The different design of the present study based on a population-based recruitment, the first in the literature assessing survival in incident FTLD cases and with relatively long follow-up, does not allow comparisons with previous longitudinal or autopsy studies [7–9, 15]. This might partially explain the wider disease survival we found in all FTLD phenotypes, then initial pioneers observations [14]. As additional interpretation, improvement in FTLD diagnostic work-up over the years, or different transcultural approaches to end of life choices should be considered.
We acknowledge that this study entails some limits, such as the relative low number of patients the inclusion of only basic covariates in our survival analysis, and the lack of data on monogenic FTD. Considering more detailed clinical variables, medical and psychiatric comorbidities, marital status, or financial status may further explain some of the variance on prognosis.

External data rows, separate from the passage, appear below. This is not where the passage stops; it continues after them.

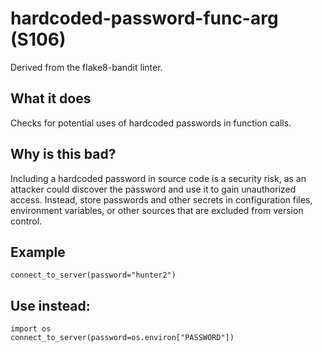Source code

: # hardcoded-password-func-arg (S106)
Derived from the flake8-bandit linter.
## What it does
Checks for potential uses of hardcoded passwords in function calls.
## Why is this bad?
Including a hardcoded password in source code is a security risk, as an
attacker could discover the password and use it to gain unauthorized
access.
Instead, store passwords and other secrets in configuration files,
environment variables, or other sources that are excluded from version
control.
## Example
```
connect_to_server(password="hunter2")
```
## Use instead:
```
import os
connect_to_server(password=os.environ["PASSWORD"])
```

Larger multinational survival population-based studies are needed [15], in order to plan appropriate health policies and design accurate outcomes in experimental trials.
Footnotes
ACKNOWLEDGMENTS
The authors have no acknowledgments to report.
FUNDING
This work was funded by the Regione Puglia and CNR for Tecnopolo per la Medicina di Precisione D.G.R. n. 2117 of 21.11.2018 (CUPB84I18000540002) – C.I.R.E.M.I.C. (Research Center of Excellence for Neurodegenerative Diseases and Brain Aging) – University of Bari Aldo Moro, and the Italian Ministry of Health, Italy, Ricerca Corrente.
CONFLICT OF INTEREST
Barbara Borroni is an Editorial Board Member of this journal but was not involved in the peer-review process nor had access to any information regarding its peer-review. The other authors have no conflicts of interest to report.
DATA AVAILABILITY
Data are available to be shared on reasonable request to corresponding author.